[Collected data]
---*---

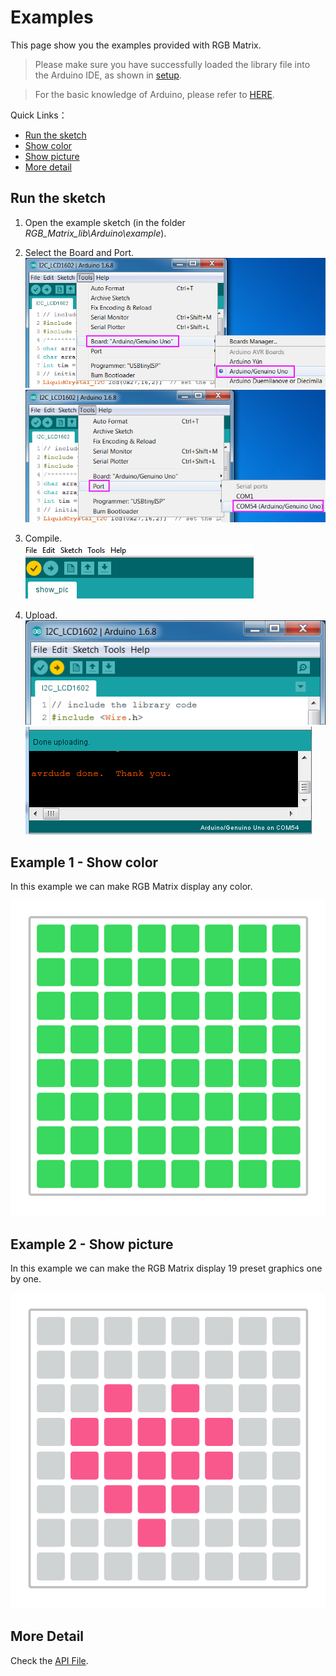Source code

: # Examples
This page show you the examples provided with RGB Matrix.

> Please make sure you have successfully loaded the library file into the Arduino IDE, as shown in [setup](setup_arduino.md).

> For the basic knowledge of Arduino, please refer to [HERE](https://www.arduino.cc/en/Tutorial/Foundations).

Quick Links：
* [Run the sketch](#1)
* [Show color](#2)
* [Show picture](#3)
* [More detail](#4)

<a id="1"></a>
## Run the sketch

1. Open the example sketch (in the folder *RGB_Matrix_lib\Arduino\example*).   
2. Select the Board and Port.  
![select board](images/select_board.png)  
![select port](images/select_port.png)  
3. Compile.  
![compile](images/compile.png)  

4. Upload.  
![upload](images/upload.png)   
![done uploading](images/upload2.png) 
<a id="2"></a>

## Example 1 - Show color

In this example we can make RGB Matrix display any color.

![rgb_show_color](images/rgb_show_color.png)


<a id="3"></a>

## Example 2 - Show picture

In this example we can make the RGB Matrix display 19 preset graphics one by one.

![rgb_shape_heart](images/rgb_shape_heart.png)

<a id="4"></a>

## More Detail

Check the [API File](sled_func.md).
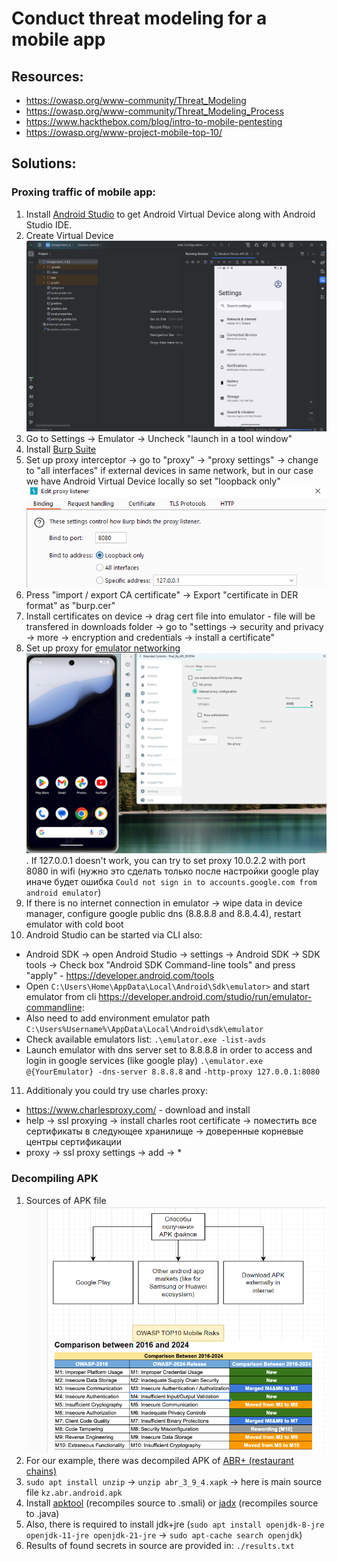 # Conduct threat modeling for a mobile app

## Resources:
- https://owasp.org/www-community/Threat_Modeling
- https://owasp.org/www-community/Threat_Modeling_Process
- https://www.hackthebox.com/blog/intro-to-mobile-pentesting
- https://owasp.org/www-project-mobile-top-10/

## Solutions:
### Proxing traffic of mobile app:
1. Install [Android Studio](https://developer.android.com/studio) to get Android Virtual Device along with Android Studio IDE.
2. Create Virtual Device ![avd](./screenshots/1.png)
3. Go to Settings -> Emulator -> Uncheck "launch in a tool window"
4. Install [Burp Suite](https://portswigger.net/burp/communitydownload)
5. Set up proxy interceptor -> go to "proxy" -> "proxy settings" -> change to "all interfaces" if external devices in same network, but in our case we have Android Virtual Device locally so set "loopback only" ![proxy](./screenshots/2.png)
6. Press "import / export CA certificate" -> Export "certificate in DER format" as "burp.cer"
7. Install certificates on device -> drag cert file into emulator - file will be transfered in downloads folder -> go to "settings -> security and privacy -> more -> encryption and credentials -> install a certificate"
8. Set up proxy for [emulator networking](https://developer.android.com/studio/run/emulator-networking#proxy) ![networking](./screenshots/3.png). If 127.0.0.1 doesn't work, you can try to set proxy 10.0.2.2 with port 8080 in wifi (нужно это сделать только после настройки google play иначе будет ошибка `Could not sign in to accounts.google.com from android emulator`)
9. If there is no internet connection in emulator -> wipe data in device manager, configure google public dns (8.8.8.8 and 8.8.4.4), restart emulator with cold boot
10. Android Studio can be started via CLI also:
- Android SDK -> open Android Studio -> settings -> Android SDK -> SDK tools -> Check box "Android SDK Command-line tools" and press "apply" - https://developer.android.com/tools
- Open `C:\Users\Home\AppData\Local\Android\Sdk\emulator>` and start emulator from cli https://developer.android.com/studio/run/emulator-commandline:
- Also need to add environment emulator path `C:\Users%Username%\AppData\Local\Android\sdk\emulator`
- Check available emulators list: `.\emulator.exe -list-avds`
- Launch emulator with dns server set to 8.8.8.8 in order to access and login in google services (like google play) `.\emulator.exe @{YourEmulator} -dns-server 8.8.8.8` and `-http-proxy 127.0.0.1:8080`
11. Additionaly you could try use charles proxy: 
- https://www.charlesproxy.com/ - download and install
- help -> ssl proxying -> install charles root certificate -> поместить все сертификаты в следующее хранилище -> доверенные корневые центры сертификации
- proxy -> ssl proxy settings -> add -> *

### Decompiling APK
1. Sources of APK file ![apk_sources](./screenshots/5.png)
2. For our example, there was decompiled APK of [ABR+ (restaurant chains)](https://www.abr.kz/)
3. `sudo apt install unzip` -> `unzip abr_3_9_4.xapk` -> here is main source file `kz.abr.android.apk`
4. Install [apktool](https://github.com/iBotPeaches/Apktool) (recompiles source to .smali) or [jadx](https://github.com/skylot/jadx) (recompiles source to .java)
5. Also, there is required to install jdk+jre (`sudo apt install openjdk-8-jre openjdk-11-jre openjdk-21-jre` -> `sudo apt-cache search openjdk`)
6. Results of found secrets in source are provided in: `./results.txt`
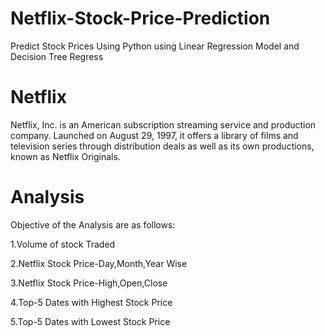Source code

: 

# Netflix-Stock-Price-Prediction
Predict Stock Prices Using  Python using Linear Regression Model and Decision Tree Regress


# Netflix
Netflix, Inc. is an American subscription streaming service and production company. Launched on August 29, 1997, it offers a library of films and television series through distribution deals as well as its own productions, known as Netflix Originals.



# Analysis
Objective of the Analysis are as follows:

1.Volume of stock Traded

2.Netflix Stock Price-Day,Month,Year Wise

3.Netflix Stock Price-High,Open,Close

4.Top-5 Dates with Highest Stock Price

5.Top-5 Dates with Lowest Stock Price


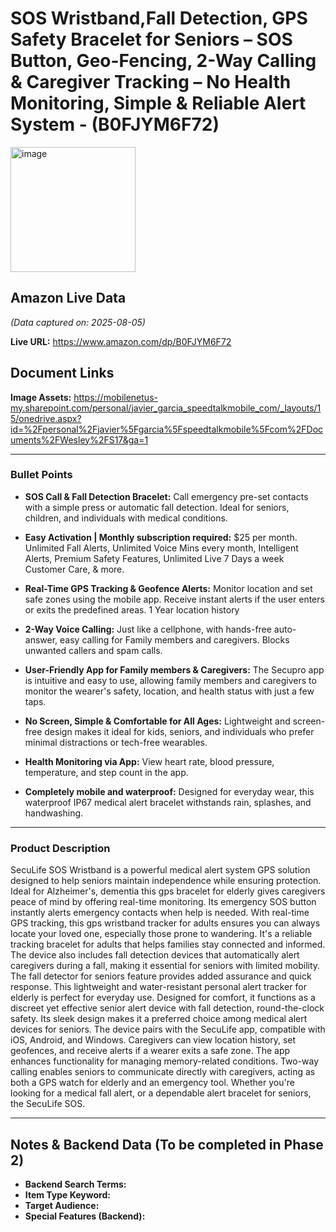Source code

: # SOS Wristband,Fall Detection, GPS Safety Bracelet for Seniors – SOS Button, Geo-Fencing, 2-Way Calling & Caregiver Tracking – No Health Monitoring, Simple & Reliable Alert System - (B0FJYM6F72)

<img width="200" height="200" alt="image" src="https://github.com/user-attachments/assets/8832965d-ae44-4555-9dd7-a4062f1ed62e" />

## Amazon Live Data
*(Data captured on: 2025-08-05)*

**Live URL:** https://www.amazon.com/dp/B0FJYM6F72

## Document Links

**Image Assets:** https://mobilenetus-my.sharepoint.com/personal/javier_garcia_speedtalkmobile_com/_layouts/15/onedrive.aspx?id=%2Fpersonal%2Fjavier%5Fgarcia%5Fspeedtalkmobile%5Fcom%2FDocuments%2FWesley%2FS17&ga=1

---

### Bullet Points

- **SOS Call & Fall Detection Bracelet:** Call emergency pre-set contacts with a simple press or automatic fall detection. Ideal for seniors, children, and individuals with medical conditions.

- **Easy Activation | Monthly subscription required:** $25 per month. Unlimited Fall Alerts, Unlimited Voice Mins every month, Intelligent Alerts, Premium Safety Features, Unlimited Live 7 Days a week Customer Care, & more.

- **Real-Time GPS Tracking & Geofence Alerts:** Monitor location and set safe zones using the mobile app. Receive instant alerts if the user enters or exits the predefined areas. 1 Year location history

- **2-Way Voice Calling:** Just like a cellphone, with hands-free auto-answer, easy calling for Family members and caregivers. Blocks unwanted callers and spam calls.

- **User-Friendly App for Family members & Caregivers:** The Secupro app is intuitive and easy to use, allowing family members and caregivers to monitor the wearer's safety, location, and health status with just a few taps.

- **No Screen, Simple & Comfortable for All Ages:** Lightweight and screen-free design makes it ideal for kids, seniors, and individuals who prefer minimal distractions or tech-free wearables.

- **Health Monitoring via App:** View heart rate, blood pressure, temperature, and step count in the app.

- **Completely mobile and waterproof:** Designed for everyday wear, this waterproof IP67 medical alert bracelet withstands rain, splashes, and handwashing.

---

### Product Description

SecuLife SOS Wristband is a powerful medical alert system GPS solution designed to help seniors maintain independence while ensuring protection. Ideal for Alzheimer's, dementia this gps bracelet for elderly gives caregivers peace of mind by offering real-time monitoring. Its emergency SOS button instantly alerts emergency contacts when help is needed. With real-time GPS tracking, this gps wristband tracker for adults ensures you can always locate your loved one, especially those prone to wandering. It's a reliable tracking bracelet for adults that helps families stay connected and informed. The device also includes fall detection devices that automatically alert caregivers during a fall, making it essential for seniors with limited mobility. The fall detector for seniors feature provides added assurance and quick response. This lightweight and water-resistant personal alert tracker for elderly is perfect for everyday use. Designed for comfort, it functions as a discreet yet effective senior alert device with fall detection, round-the-clock safety. Its sleek design makes it a preferred choice among medical alert devices for seniors. The device pairs with the SecuLife app, compatible with iOS, Android, and Windows. Caregivers can view location history, set geofences, and receive alerts if a wearer exits a safe zone. The app enhances functionality for managing memory-related conditions. Two-way calling enables seniors to communicate directly with caregivers, acting as both a GPS watch for elderly and an emergency tool. Whether you're looking for a medical fall alert, or a dependable alert bracelet for seniors, the SecuLife SOS.

---

## Notes & Backend Data (To be completed in Phase 2)

- **Backend Search Terms:**
- **Item Type Keyword:**
- **Target Audience:**
- **Special Features (Backend):**
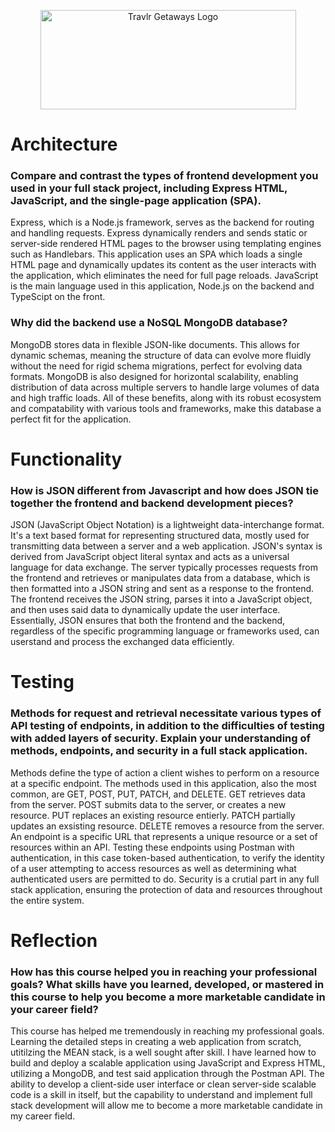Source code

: <p align="center">
  <img width="409" height="159" alt="Travlr Getaways Logo" src="https://github.com/user-attachments/assets/fe505d80-ef87-41bc-9e32-25af69f3c50d" />
</p>

# Architecture 
### Compare and contrast the types of frontend development you used in your full stack project, including Express HTML, JavaScript, and the single-page application (SPA).
Express, which is a Node.js framework, serves as the backend for routing and handling requests. Express dynamically renders and sends static or server-side rendered HTML pages to the browser using templating engines such as Handlebars. This application uses an SPA which loads a single HTML page and dynamically updates its content as the user interacts with the application, which eliminates the need for full page reloads. JavaScript is the main language used in this application, Node.js on the backend and TypeScipt on the front. 
### Why did the backend use a NoSQL MongoDB database?
MongoDB stores data in flexible JSON-like documents. This allows for dynamic schemas, meaning the structure of data can evolve more fluidly without the need for rigid schema migrations, perfect for evolving data formats. MongoDB is also designed for horizontal scalability, enabling distribution of data across multiple servers to handle large volumes of data and high traffic loads. All of these benefits, along with its robust ecosystem and compatability with various tools and frameworks, make this database a perfect fit for the application. 
# Functionality
### How is JSON different from Javascript and how does JSON tie together the frontend and backend development pieces?
JSON (JavaScript Object Notation) is a lightweight data-interchange format. It's a text based format for representing structured data, mostly used for transmitting data between a server and a web application. JSON's syntax is derived from JavaScript object literal syntax and acts as a universal language for data exchange. The server typically processes requests from the frontend and retrieves or manipulates data from a database, which is then formatted into a JSON string and sent as a response to the frontend. The frontend receives the JSON string, parses it into a JavaScript object, and then uses said data to dynamically update the user interface. Essentially, JSON ensures that both the frontend and the backend, regardless of the specific programming language or frameworks used, can userstand and process the exchanged data efficiently. 
# Testing
### Methods for request and retrieval necessitate various types of API testing of endpoints, in addition to the difficulties of testing with added layers of security. Explain your understanding of methods, endpoints, and security in a full stack application.
Methods define the type of action a client wishes to perform on a resource at a specific endpoint. The methods used in this application, also the most common, are GET, POST, PUT, PATCH, and DELETE. GET retrieves data from the server. POST submits data to the server, or creates a new resource. PUT replaces an existing resource entierly. PATCH partially updates an exsisting resource. DELETE removes a resource from the server. An endpoint is a specific URL that represents a unique resource or a set of resources within an API. Testing these endpoints using Postman with authentication, in this case token-based authentication, to verify the identity of a user attempting to access resources as well as determining what authenticated users are permitted to do. Security is a crutial part in any full stack application, ensuring the protection of data and resources throughout the entire system.
# Reflection
### How has this course helped you in reaching your professional goals? What skills have you learned, developed, or mastered in this course to help you become a more marketable candidate in your career field?
This course has helped me tremendously in reaching my professional goals. Learning the detailed steps in creating a web application from scratch, utitilzing the MEAN stack, is a well sought after skill. I have learned how to build and deploy a scalable application using JavaScript and Express HTML, utilizing a MongoDB, and test said application through the Postman API. The ability to develop a client-side user interface or clean server-side scalable code is a skill in itself, but the capability to understand and implement full stack development will allow me to become a more marketable candidate in my career field.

---*---

[Try it]
A copy of each line in the data above that holds the string "sketch" is needed.

[Result of the task]
* [Run the sketch](#1)
## Run the sketch
1. Open the example sketch (in the folder *RGB_Matrix_lib\Arduino\example*).   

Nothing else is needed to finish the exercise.